**Problem**
Pictures in the entries below are to be left out; otherwise, reproduce exactly the lines from the first through the line containing "for more information.".

Document images with source code:
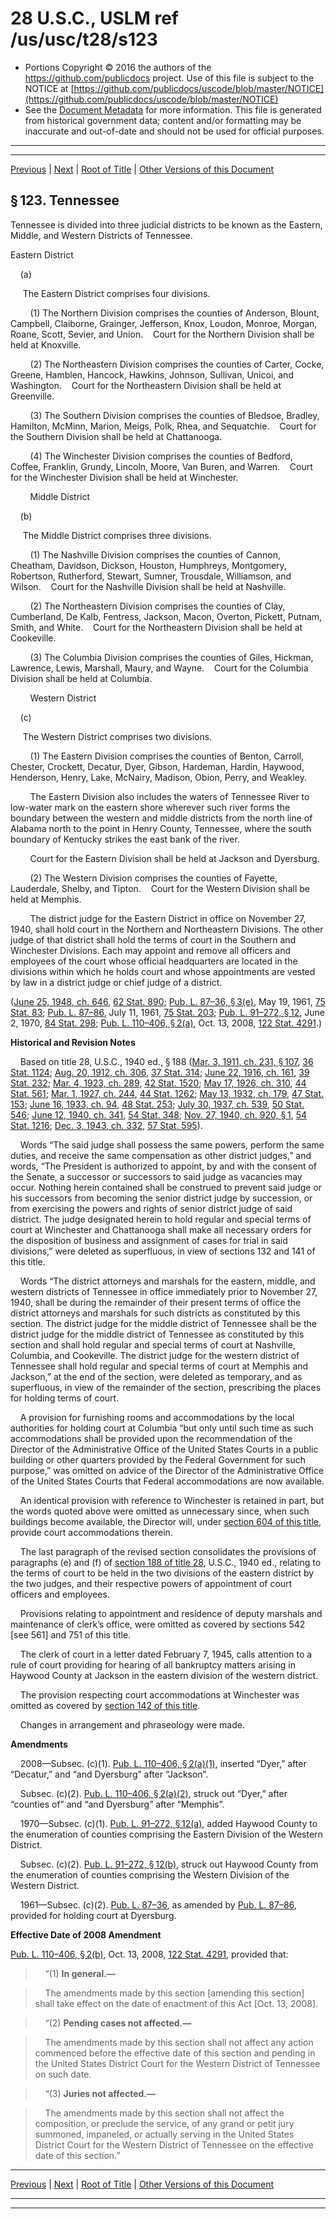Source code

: ---
---

# 28 U.S.C., USLM ref /us/usc/t28/s123

* Portions Copyright © 2016 the authors of the https://github.com/publicdocs project.
  Use of this file is subject to the NOTICE at [https://github.com/publicdocs/uscode/blob/master/NOTICE](https://github.com/publicdocs/uscode/blob/master/NOTICE)
* See the [Document Metadata](././../../../../..//README.md) for more information.
  This file is generated from historical government data; content and/or formatting may be inaccurate and out-of-date and should not be used for official purposes.

----------
----------

[Previous](./../../../../..//us/usc/t28/ptI/ch5/m__us_usc_t28_s122.md) | [Next](./../../../../..//us/usc/t28/ptI/ch5/m__us_usc_t28_s124.md) | [Root of Title](./../../../../../) | [Other Versions of this Document](https://publicdocs.github.io/go/links?ns=uslm&ref=%2Fus%2Fusc%2Ft28%2Fs123)

## § 123. Tennessee

Tennessee is divided into three judicial districts to be known as the Eastern, Middle, and Western Districts of Tennessee.

Eastern District

    (a)

     The Eastern District comprises four divisions.

        (1) The Northern Division comprises the counties of Anderson, Blount, Campbell, Claiborne, Grainger, Jefferson, Knox, Loudon, Monroe, Morgan, Roane, Scott, Sevier, and Union.    Court for the Northern Division shall be held at Knoxville.

        (2) The Northeastern Division comprises the counties of Carter, Cocke, Greene, Hamblen, Hancock, Hawkins, Johnson, Sullivan, Unicoi, and Washington.    Court for the Northeastern Division shall be held at Greenville.

        (3) The Southern Division comprises the counties of Bledsoe, Bradley, Hamilton, McMinn, Marion, Meigs, Polk, Rhea, and Sequatchie.    Court for the Southern Division shall be held at Chattanooga.

        (4) The Winchester Division comprises the counties of Bedford, Coffee, Franklin, Grundy, Lincoln, Moore, Van Buren, and Warren.    Court for the Winchester Division shall be held at Winchester.

        Middle District

    (b)

     The Middle District comprises three divisions.

        (1) The Nashville Division comprises the counties of Cannon, Cheatham, Davidson, Dickson, Houston, Humphreys, Montgomery, Robertson, Rutherford, Stewart, Sumner, Trousdale, Williamson, and Wilson.    Court for the Nashville Division shall be held at Nashville.

        (2) The Northeastern Division comprises the counties of Clay, Cumberland, De Kalb, Fentress, Jackson, Macon, Overton, Pickett, Putnam, Smith, and White.    Court for the Northeastern Division shall be held at Cookeville.

        (3) The Columbia Division comprises the counties of Giles, Hickman, Lawrence, Lewis, Marshall, Maury, and Wayne.    Court for the Columbia Division shall be held at Columbia.

        Western District

    (c)

     The Western District comprises two divisions.

        (1) The Eastern Division comprises the counties of Benton, Carroll, Chester, Crockett, Decatur, Dyer, Gibson, Hardeman, Hardin, Haywood, Henderson, Henry, Lake, McNairy, Madison, Obion, Perry, and Weakley.

        The Eastern Division also includes the waters of Tennessee River to low-water mark on the eastern shore wherever such river forms the boundary between the western and middle districts from the north line of Alabama north to the point in Henry County, Tennessee, where the south boundary of Kentucky strikes the east bank of the river.

        Court for the Eastern Division shall be held at Jackson and Dyersburg.

        (2) The Western Division comprises the counties of Fayette, Lauderdale, Shelby, and Tipton.    Court for the Western Division shall be held at Memphis.

        The district judge for the Eastern District in office on November 27, 1940, shall hold court in the Northern and Northeastern Divisions. The other judge of that district shall hold the terms of court in the Southern and Winchester Divisions. Each may appoint and remove all officers and employees of the court whose official headquarters are located in the divisions within which he holds court and whose appointments are vested by law in a district judge or chief judge of a district.

([June 25, 1948, ch. 646][/us/act/1948-06-25/ch646], [62 Stat. 890][/us/stat/62/890]; [Pub. L. 87–36, § 3(e)][/us/pl/87/36/s3/e], May 19, 1961, [75 Stat. 83][/us/stat/75/83]; [Pub. L. 87–86][/us/pl/87/86], July 11, 1961, [75 Stat. 203][/us/stat/75/203]; [Pub. L. 91–272, § 12][/us/pl/91/272/s12], June 2, 1970, [84 Stat. 298][/us/stat/84/298]; [Pub. L. 110–406, § 2(a)][/us/pl/110/406/s2/a], Oct. 13, 2008, [122 Stat. 4291][/us/stat/122/4291].)

 __Historical and Revision Notes__ 

    Based on title 28, U.S.C., 1940 ed., § 188 ([Mar. 3, 1911, ch. 231, § 107][/us/act/1911-03-03/ch231/s107], [36 Stat. 1124][/us/stat/36/1124]; [Aug. 20, 1912, ch. 306][/us/act/1912-08-20/ch306], [37 Stat. 314][/us/stat/37/314]; [June 22, 1916, ch. 161][/us/act/1916-06-22/ch161], [39 Stat. 232][/us/stat/39/232]; [Mar. 4, 1923, ch. 289][/us/act/1923-03-04/ch289], [42 Stat. 1520][/us/stat/42/1520]; [May 17, 1926, ch. 310][/us/act/1926-05-17/ch310], [44 Stat. 561][/us/stat/44/561]; [Mar. 1, 1927, ch. 244][/us/act/1927-03-01/ch244], [44 Stat. 1262][/us/stat/44/1262]; [May 13, 1932, ch. 179][/us/act/1932-05-13/ch179], [47 Stat. 153][/us/stat/47/153]; [June 16, 1933, ch. 94][/us/act/1933-06-16/ch94], [48 Stat. 253][/us/stat/48/253]; [July 30, 1937, ch. 539][/us/act/1937-07-30/ch539], [50 Stat. 546][/us/stat/50/546]; [June 12, 1940, ch. 341][/us/act/1940-06-12/ch341], [54 Stat. 348][/us/stat/54/348]; [Nov. 27, 1940, ch. 920, § 1][/us/act/1940-11-27/ch920/s1], [54 Stat. 1216][/us/stat/54/1216]; [Dec. 3, 1943, ch. 332][/us/act/1943-12-03/ch332], [57 Stat. 595][/us/stat/57/595]).

    Words “The said judge shall possess the same powers, perform the same duties, and receive the same compensation as other district judges,” and words, “The President is authorized to appoint, by and with the consent of the Senate, a successor or successors to said judge as vacancies may occur. Nothing herein contained shall be construed to prevent said judge or his successors from becoming the senior district judge by succession, or from exercising the powers and rights of senior district judge of said district. The judge designated herein to hold regular and special terms of court at Winchester and Chattanooga shall make all necessary orders for the disposition of business and assignment of cases for trial in said divisions,” were deleted as superfluous, in view of sections 132 and 141 of this title.

    Words “The district attorneys and marshals for the eastern, middle, and western districts of Tennessee in office immediately prior to November 27, 1940, shall be during the remainder of their present terms of office the district attorneys and marshals for such districts as constituted by this section. The district judge for the middle district of Tennessee shall be the district judge for the middle district of Tennessee as constituted by this section and shall hold regular and special terms of court at Nashville, Columbia, and Cookeville. The district judge for the western district of Tennessee shall hold regular and special terms of court at Memphis and Jackson,” at the end of the section, were deleted as temporary, and as superfluous, in view of the remainder of the section, prescribing the places for holding terms of court.

    A provision for furnishing rooms and accommodations by the local authorities for holding court at Columbia “but only until such time as such accommodations shall be provided upon the recommendation of the Director of the Administrative Office of the United States Courts in a public building or other quarters provided by the Federal Government for such purpose,” was omitted on advice of the Director of the Administrative Office of the United States Courts that Federal accommodations are now available.

    An identical provision with reference to Winchester is retained in part, but the words quoted above were omitted as unnecessary since, when such buildings become available, the Director will, under [section 604 of this title][/us/usc/t28/s604], provide court accommodations therein.

    The last paragraph of the revised section consolidates the provisions of paragraphs (e) and (f) of [section 188 of title 28][/us/usc/t28/s188], U.S.C., 1940 ed., relating to the terms of court to be held in the two divisions of the eastern district by the two judges, and their respective powers of appointment of court officers and employees.

    Provisions relating to appointment and residence of deputy marshals and maintenance of clerk’s office, were omitted as covered by sections 542 \[see 561\] and 751 of this title.

    The clerk of court in a letter dated February 7, 1945, calls attention to a rule of court providing for hearing of all bankruptcy matters arising in Haywood County at Jackson in the eastern division of the western district.

    The provision respecting court accommodations at Winchester was omitted as covered by [section 142 of this title][/us/usc/t28/s142].

    Changes in arrangement and phraseology were made.

 __Amendments__ 

    2008—Subsec. (c)(1). [Pub. L. 110–406, § 2(a)(1)][/us/pl/110/406/s2/a/1], inserted “Dyer,” after “Decatur,” and “and Dyersburg” after “Jackson”.

    Subsec. (c)(2). [Pub. L. 110–406, § 2(a)(2)][/us/pl/110/406/s2/a/2], struck out “Dyer,” after “counties of” and “and Dyersburg” after “Memphis”.

    1970—Subsec. (c)(1). [Pub. L. 91–272, § 12(a)][/us/pl/91/272/s12/a], added Haywood County to the enumeration of counties comprising the Eastern Division of the Western District.

    Subsec. (c)(2). [Pub. L. 91–272, § 12(b)][/us/pl/91/272/s12/b], struck out Haywood County from the enumeration of counties comprising the Western Division of the Western District.

    1961—Subsec. (c)(2). [Pub. L. 87–36][/us/pl/87/36], as amended by [Pub. L. 87–86][/us/pl/87/86], provided for holding court at Dyersburg.

 __Effective Date of 2008 Amendment__ 

[Pub. L. 110–406, § 2(b)][/us/pl/110/406/s2/b], Oct. 13, 2008, [122 Stat. 4291][/us/stat/122/4291], provided that:

>     “(1) __In general.—__ 

>     The amendments made by this section \[amending this section\] shall take effect on the date of enactment of this Act \[Oct. 13, 2008\].

>     “(2) __Pending cases not affected.—__ 

>     The amendments made by this section shall not affect any action commenced before the effective date of this section and pending in the United States District Court for the Western District of Tennessee on such date.

>     “(3) __Juries not affected.—__ 

>     The amendments made by this section shall not affect the composition, or preclude the service, of any grand or petit jury summoned, impaneled, or actually serving in the United States District Court for the Western District of Tennessee on the effective date of this section.”

----------

[Previous](./../../../../..//us/usc/t28/ptI/ch5/m__us_usc_t28_s122.md) | [Next](./../../../../..//us/usc/t28/ptI/ch5/m__us_usc_t28_s124.md) | [Root of Title](./../../../../../) | [Other Versions of this Document](https://publicdocs.github.io/go/links?ns=uslm&ref=%2Fus%2Fusc%2Ft28%2Fs123)

----------
----------

[/us/act/1948-06-25/ch646]: https://publicdocs.github.io/go/links?ns=uslm&ref=%2Fus%2Fact%2F1948-06-25%2Fch646
[/us/stat/62/890]: https://publicdocs.github.io/go/links?ns=uslm&ref=%2Fus%2Fstat%2F62%2F890
[/us/pl/87/36/s3/e]: https://publicdocs.github.io/go/links?ns=uslm&ref=%2Fus%2Fpl%2F87%2F36%2Fs3%2Fe
[/us/stat/75/83]: https://publicdocs.github.io/go/links?ns=uslm&ref=%2Fus%2Fstat%2F75%2F83
[/us/pl/87/86]: https://publicdocs.github.io/go/links?ns=uslm&ref=%2Fus%2Fpl%2F87%2F86
[/us/stat/75/203]: https://publicdocs.github.io/go/links?ns=uslm&ref=%2Fus%2Fstat%2F75%2F203
[/us/pl/91/272/s12]: https://publicdocs.github.io/go/links?ns=uslm&ref=%2Fus%2Fpl%2F91%2F272%2Fs12
[/us/stat/84/298]: https://publicdocs.github.io/go/links?ns=uslm&ref=%2Fus%2Fstat%2F84%2F298
[/us/pl/110/406/s2/a]: https://publicdocs.github.io/go/links?ns=uslm&ref=%2Fus%2Fpl%2F110%2F406%2Fs2%2Fa
[/us/stat/122/4291]: https://publicdocs.github.io/go/links?ns=uslm&ref=%2Fus%2Fstat%2F122%2F4291
[/us/act/1911-03-03/ch231/s107]: https://publicdocs.github.io/go/links?ns=uslm&ref=%2Fus%2Fact%2F1911-03-03%2Fch231%2Fs107
[/us/stat/36/1124]: https://publicdocs.github.io/go/links?ns=uslm&ref=%2Fus%2Fstat%2F36%2F1124
[/us/act/1912-08-20/ch306]: https://publicdocs.github.io/go/links?ns=uslm&ref=%2Fus%2Fact%2F1912-08-20%2Fch306
[/us/stat/37/314]: https://publicdocs.github.io/go/links?ns=uslm&ref=%2Fus%2Fstat%2F37%2F314
[/us/act/1916-06-22/ch161]: https://publicdocs.github.io/go/links?ns=uslm&ref=%2Fus%2Fact%2F1916-06-22%2Fch161
[/us/stat/39/232]: https://publicdocs.github.io/go/links?ns=uslm&ref=%2Fus%2Fstat%2F39%2F232
[/us/act/1923-03-04/ch289]: https://publicdocs.github.io/go/links?ns=uslm&ref=%2Fus%2Fact%2F1923-03-04%2Fch289
[/us/stat/42/1520]: https://publicdocs.github.io/go/links?ns=uslm&ref=%2Fus%2Fstat%2F42%2F1520
[/us/act/1926-05-17/ch310]: https://publicdocs.github.io/go/links?ns=uslm&ref=%2Fus%2Fact%2F1926-05-17%2Fch310
[/us/stat/44/561]: https://publicdocs.github.io/go/links?ns=uslm&ref=%2Fus%2Fstat%2F44%2F561
[/us/act/1927-03-01/ch244]: https://publicdocs.github.io/go/links?ns=uslm&ref=%2Fus%2Fact%2F1927-03-01%2Fch244
[/us/stat/44/1262]: https://publicdocs.github.io/go/links?ns=uslm&ref=%2Fus%2Fstat%2F44%2F1262
[/us/act/1932-05-13/ch179]: https://publicdocs.github.io/go/links?ns=uslm&ref=%2Fus%2Fact%2F1932-05-13%2Fch179
[/us/stat/47/153]: https://publicdocs.github.io/go/links?ns=uslm&ref=%2Fus%2Fstat%2F47%2F153
[/us/act/1933-06-16/ch94]: https://publicdocs.github.io/go/links?ns=uslm&ref=%2Fus%2Fact%2F1933-06-16%2Fch94
[/us/stat/48/253]: https://publicdocs.github.io/go/links?ns=uslm&ref=%2Fus%2Fstat%2F48%2F253
[/us/act/1937-07-30/ch539]: https://publicdocs.github.io/go/links?ns=uslm&ref=%2Fus%2Fact%2F1937-07-30%2Fch539
[/us/stat/50/546]: https://publicdocs.github.io/go/links?ns=uslm&ref=%2Fus%2Fstat%2F50%2F546
[/us/act/1940-06-12/ch341]: https://publicdocs.github.io/go/links?ns=uslm&ref=%2Fus%2Fact%2F1940-06-12%2Fch341
[/us/stat/54/348]: https://publicdocs.github.io/go/links?ns=uslm&ref=%2Fus%2Fstat%2F54%2F348
[/us/act/1940-11-27/ch920/s1]: https://publicdocs.github.io/go/links?ns=uslm&ref=%2Fus%2Fact%2F1940-11-27%2Fch920%2Fs1
[/us/stat/54/1216]: https://publicdocs.github.io/go/links?ns=uslm&ref=%2Fus%2Fstat%2F54%2F1216
[/us/act/1943-12-03/ch332]: https://publicdocs.github.io/go/links?ns=uslm&ref=%2Fus%2Fact%2F1943-12-03%2Fch332
[/us/stat/57/595]: https://publicdocs.github.io/go/links?ns=uslm&ref=%2Fus%2Fstat%2F57%2F595
[/us/usc/t28/s604]: https://publicdocs.github.io/go/links?ns=uslm&ref=%2Fus%2Fusc%2Ft28%2Fs604
[/us/usc/t28/s188]: https://publicdocs.github.io/go/links?ns=uslm&ref=%2Fus%2Fusc%2Ft28%2Fs188
[/us/usc/t28/s142]: https://publicdocs.github.io/go/links?ns=uslm&ref=%2Fus%2Fusc%2Ft28%2Fs142
[/us/pl/110/406/s2/a/1]: https://publicdocs.github.io/go/links?ns=uslm&ref=%2Fus%2Fpl%2F110%2F406%2Fs2%2Fa%2F1
[/us/pl/110/406/s2/a/2]: https://publicdocs.github.io/go/links?ns=uslm&ref=%2Fus%2Fpl%2F110%2F406%2Fs2%2Fa%2F2
[/us/pl/91/272/s12/a]: https://publicdocs.github.io/go/links?ns=uslm&ref=%2Fus%2Fpl%2F91%2F272%2Fs12%2Fa
[/us/pl/91/272/s12/b]: https://publicdocs.github.io/go/links?ns=uslm&ref=%2Fus%2Fpl%2F91%2F272%2Fs12%2Fb
[/us/pl/87/36]: https://publicdocs.github.io/go/links?ns=uslm&ref=%2Fus%2Fpl%2F87%2F36
[/us/pl/87/86]: https://publicdocs.github.io/go/links?ns=uslm&ref=%2Fus%2Fpl%2F87%2F86
[/us/pl/110/406/s2/b]: https://publicdocs.github.io/go/links?ns=uslm&ref=%2Fus%2Fpl%2F110%2F406%2Fs2%2Fb
[/us/stat/122/4291]: https://publicdocs.github.io/go/links?ns=uslm&ref=%2Fus%2Fstat%2F122%2F4291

**Response to this exercise**
Source code

: ---
---

# 28 U.S.C., USLM ref /us/usc/t28/s123

* Portions Copyright © 2016 the authors of the https://github.com/publicdocs project.
  Use of this file is subject to the NOTICE at [https://github.com/publicdocs/uscode/blob/master/NOTICE](https://github.com/publicdocs/uscode/blob/master/NOTICE)
* See the [Document Metadata](././../../../../..//README.md) for more information.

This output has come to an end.